■ To do: Every line of the records that contains the string "eqref" counts once; give the total and nothing else.

■ Dataset extract:
◇ ◇ ◇

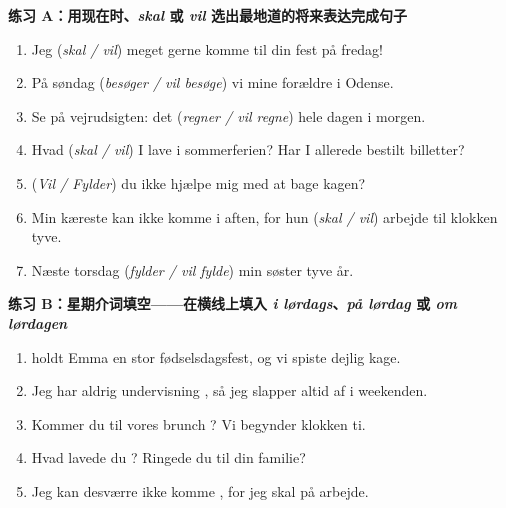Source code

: \textbf{练习 A：用现在时、\textit{skal} 或 \textit{vil} 选出最地道的将来表达完成句子}
\begin{enumerate}
  \item Jeg \underline{\hspace{2.2cm}} (\textit{skal / vil}) meget gerne komme til din fest på fredag!
  \item På søndag \underline{\hspace{2.2cm}} (\textit{besøger / vil besøge}) vi mine forældre i Odense.
  \item Se på vejrudsigten: det \underline{\hspace{2.2cm}} (\textit{regner / vil regne}) hele dagen i morgen.
  \item Hvad \underline{\hspace{2.2cm}} (\textit{skal / vil}) I lave i sommerferien? Har I allerede bestilt billetter?
  \item \underline{\hspace{2.2cm}} (\textit{Vil / Fylder}) du ikke hjælpe mig med at bage kagen?
  \item Min kæreste kan ikke komme i aften, for hun \underline{\hspace{2.2cm}} (\textit{skal / vil}) arbejde til klokken tyve.
  \item Næste torsdag \underline{\hspace{2.2cm}} (\textit{fylder / vil fylde}) min søster tyve år.
\end{enumerate}

\textbf{练习 B：星期介词填空——在横线上填入 \textit{i lørdags}、\textit{på lørdag} 或 \textit{om lørdagen}}
\begin{enumerate}
  \item \underline{\hspace{2.5cm}} holdt Emma en stor fødselsdagsfest, og vi spiste dejlig kage.
  \item Jeg har aldrig undervisning \underline{\hspace{2.5cm}}, så jeg slapper altid af i weekenden.
  \item Kommer du til vores brunch \underline{\hspace{2.5cm}}? Vi begynder klokken ti.
  \item Hvad lavede du \underline{\hspace{2.5cm}}? Ringede du til din familie?
  \item Jeg kan desværre ikke komme \underline{\hspace{2.5cm}}, for jeg skal på arbejde.
\end{enumerate}

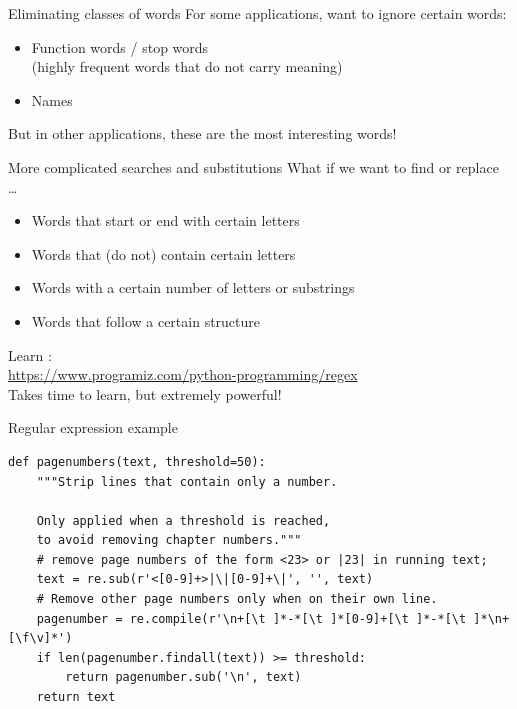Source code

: \documentclass[aspectratio=169,usenames,dvipsnames]{beamer}
\begin{document}
\begin{frame}{Eliminating classes of words}
    For some applications, want to ignore certain words:
    \begin{itemize}
        \item Function words / stop words \\
            (highly frequent words that do not carry meaning)
        \item Names
    \end{itemize}

    But in other applications, these are the most interesting words!
\end{frame}

\begin{frame}{More complicated searches and substitutions}
What if we want to find or replace \dots
\begin{itemize}
    \item Words that start or end with certain letters
    \item Words that (do not) contain certain letters
    \item Words with a certain number of letters or substrings
    \item Words that follow a certain structure
\end{itemize}

Learn :\\
\url{https://www.programiz.com/python-programming/regex} \\

\vspace{1em}
Takes time to learn, but extremely powerful!
\end{frame}

\begin{frame}[fragile]{Regular expression example}
\begin{lstlisting}
def pagenumbers(text, threshold=50):
    """Strip lines that contain only a number.

    Only applied when a threshold is reached,
    to avoid removing chapter numbers."""
    # remove page numbers of the form <23> or |23| in running text;
    text = re.sub(r'<[0-9]+>|\|[0-9]+\|', '', text)
    # Remove other page numbers only when on their own line.
    pagenumber = re.compile(r'\n+[\t ]*-*[\t ]*[0-9]+[\t ]*-*[\t ]*\n+[\f\v]*')
    if len(pagenumber.findall(text)) >= threshold:
        return pagenumber.sub('\n', text)
    return text
\end{lstlisting}
\end{frame}
\end{document}
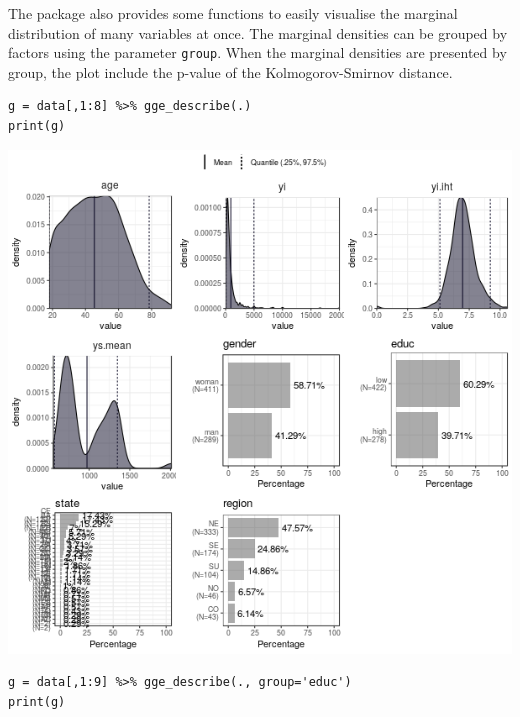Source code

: \documentclass[a4paper]{article}
\begin{document}
The package also provides some functions to easily visualise the marginal distribution of many variables at once. The marginal densities can be grouped by factors using the parameter \texttt{group}. When the marginal densities are presented by group, the plot include the p-value of the Kolmogorov-Smirnov distance.

\lstset{numbers=left,language=r,label= ,caption= ,captionpos=b}
\begin{lstlisting}
g = data[,1:8] %>% gge_describe(.)
print(g)
\end{lstlisting}

\begin{center}
\includegraphics[width=.9\linewidth]{gge_describe.png}
\end{center}



\lstset{numbers=left,language=r,label= ,caption= ,captionpos=b}
\begin{lstlisting}
g = data[,1:9] %>% gge_describe(., group='educ')
print(g)
\end{lstlisting}
\end{document}

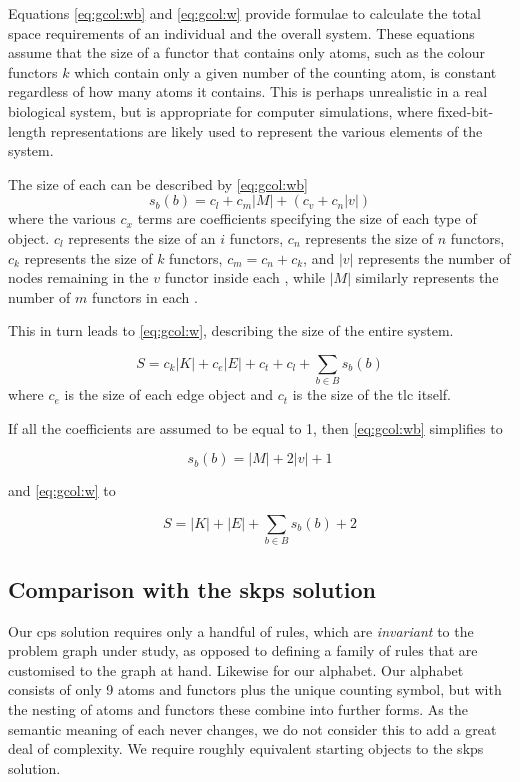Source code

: Equations \eqref{eq:gcol:wb} and \eqref{eq:gcol:w} provide formulae to calculate the total space requirements of an individual \bo{} and the overall system. These equations assume that the size of a functor that contains only atoms, such as the colour functors \(k\) which contain only a given number of the counting atom, is constant regardless of how many atoms it contains.  This is perhaps unrealistic in a real biological system, but is appropriate for computer simulations, where fixed-bit-length representations are likely used to represent the various elements of the system.

The size of each \bo{} can be described by \eqref{eq:gcol:wb}
\begin{equation}\label{eq:gcol:wb}
    s_b(b) = c_l + c_m |M| + (c_v + c_n |v|)
\end{equation} where the various \(c_x\) terms are coefficients specifying the size of each type of object.  \(c_l\) represents the size of an \(i\) functors, \(c_n\) represents the size of \(n\) functors, \(c_k\) represents the size of \(k\) functors, \(c_m = c_n + c_k\), and \(|v|\) represents the number of nodes remaining in the \(v\) functor inside each \bo{}, while \(|M|\) similarly represents the number of \(m\) functors in each \bo{}.

This in turn leads to \eqref{eq:gcol:w}, describing the size of the entire system.

\begin{equation}\label{eq:gcol:w}
    S = c_k |K| + c_e |E| + c_t + c_l + \sum_{b \in B}s_b(b)
\end{equation} where \(c_e\) is the size of each edge object and \(c_t\) is the size of the \gls{tlc} itself.

If all the coefficients are assumed to be equal to 1, then \eqref{eq:gcol:wb} simplifies to 

\begin{equation}
    s_b(b) = |M| + 2 |v| + 1
\end{equation}

and \eqref{eq:gcol:w} to

\begin{equation}
    S = |K| + |E| + \sum_{b \in B}s_b(b) + 2
\end{equation}

\subsection{Comparison with the \texorpdfstring{\acrlong{skps}}{Simple Kernel P systems} solution}
Our \gls{cps} solution requires only a handful of rules, which are \emph{invariant} to the problem graph under study, as opposed to defining a family of rules that are customised to the graph at hand.  Likewise for our alphabet.  Our alphabet consists of only 9 atoms and functors plus the unique counting symbol, but with the nesting of atoms and functors these combine into further forms.  As the semantic meaning of each never changes, we do not consider this to add a great deal of complexity.  We require roughly equivalent starting objects to the \gls{skps} solution.

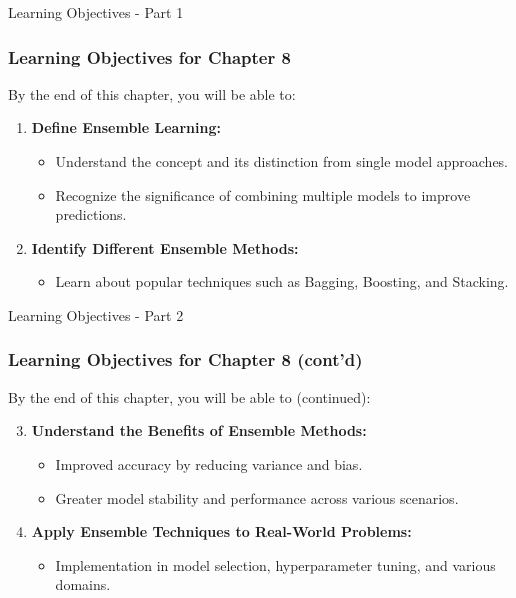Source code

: \documentclass[aspectratio=169]{beamer}
\begin{document}
\begin{frame}[fragile]{Learning Objectives - Part 1}
    \frametitle{Learning Objectives for Chapter 8}
    By the end of this chapter, you will be able to:
    \begin{enumerate}
        \item \textbf{Define Ensemble Learning:}
        \begin{itemize}
            \item Understand the concept and its distinction from single model approaches.
            \item Recognize the significance of combining multiple models to improve predictions.
        \end{itemize}
        
        \item \textbf{Identify Different Ensemble Methods:}
        \begin{itemize}
            \item Learn about popular techniques such as Bagging, Boosting, and Stacking.
        \end{itemize}
    \end{enumerate}
\end{frame}

\begin{frame}[fragile]{Learning Objectives - Part 2}
    \frametitle{Learning Objectives for Chapter 8 (cont'd)}
    By the end of this chapter, you will be able to (continued):
    \begin{enumerate}
        \setcounter{enumi}{2}
        \item \textbf{Understand the Benefits of Ensemble Methods:}
        \begin{itemize}
            \item Improved accuracy by reducing variance and bias.
            \item Greater model stability and performance across various scenarios.
        \end{itemize}
        
        \item \textbf{Apply Ensemble Techniques to Real-World Problems:}
        \begin{itemize}
            \item Implementation in model selection, hyperparameter tuning, and various domains.
        \end{itemize}
    \end{enumerate}
\end{frame}
\end{document}
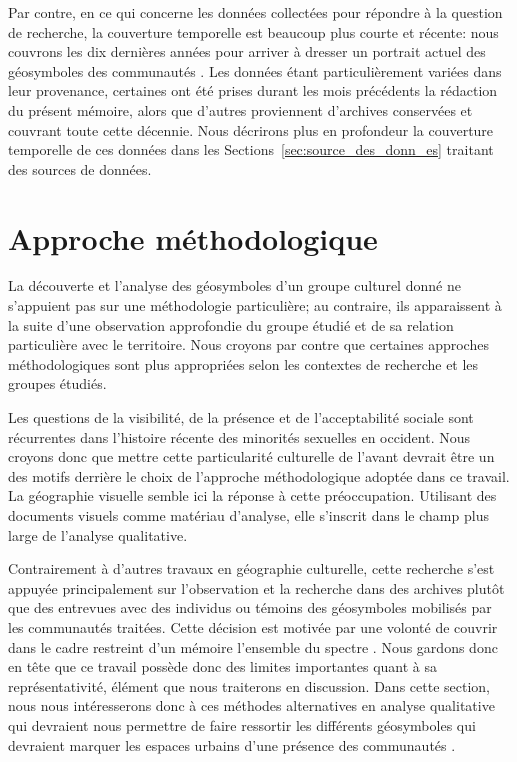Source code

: Par contre, en ce qui concerne les données collectées pour répondre à la question de recherche, la couverture temporelle est beaucoup plus courte et récente: nous couvrons les dix dernières années pour arriver à dresser un portrait actuel des géosymboles des communautés \lgbt{}. 
Les données étant particulièrement variées dans leur provenance, certaines ont été prises durant les mois précédents la rédaction du présent mémoire, alors que d'autres proviennent d'archives conservées et couvrant toute cette décennie. 
Nous décrirons plus en profondeur la couverture temporelle de ces données dans les Sections~\ref{sec:source_des_donn_es} traitant des sources de données.

\section{Approche méthodologique}
\label{sec:approche_m_thodologique}
La découverte et l'analyse des géosymboles d'un groupe culturel donné ne s'appuient pas sur une méthodologie particulière; au contraire, ils apparaissent à la suite d'une observation approfondie du groupe étudié et de sa relation particulière avec le territoire. 
Nous croyons par contre que certaines approches méthodologiques sont plus appropriées selon les contextes de recherche et les groupes étudiés.

Les questions de la visibilité, de la présence et de l'acceptabilité sociale sont récurrentes dans l'histoire récente des minorités sexuelles en occident. 
Nous croyons donc que mettre cette particularité culturelle de l'avant devrait être un des motifs derrière le choix de l'approche méthodologique adoptée dans ce travail. 
La géographie visuelle semble ici la réponse à cette préoccupation. 
Utilisant des documents visuels comme matériau d'analyse, elle s'inscrit dans le champ plus large de l'analyse qualitative.

Contrairement à d'autres travaux en géographie culturelle, cette recherche s'est appuyée principalement sur l'observation et la recherche dans des archives plutôt que des entrevues avec des individus \lgbt{} ou témoins des géosymboles mobilisés par les communautés traitées. 
Cette décision est motivée par une volonté de couvrir dans le cadre restreint d'un mémoire l'ensemble du spectre \lgbt{}.
Nous gardons donc en tête que ce travail possède donc des limites importantes quant à sa représentativité, élément que nous traiterons en discussion.
Dans cette section, nous nous intéresserons donc à ces méthodes alternatives en analyse qualitative qui devraient nous permettre de faire ressortir les différents géosymboles qui devraient marquer les espaces urbains d'une présence des communautés \lgbt{}.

◇ ◇ ◇

■ Response: 5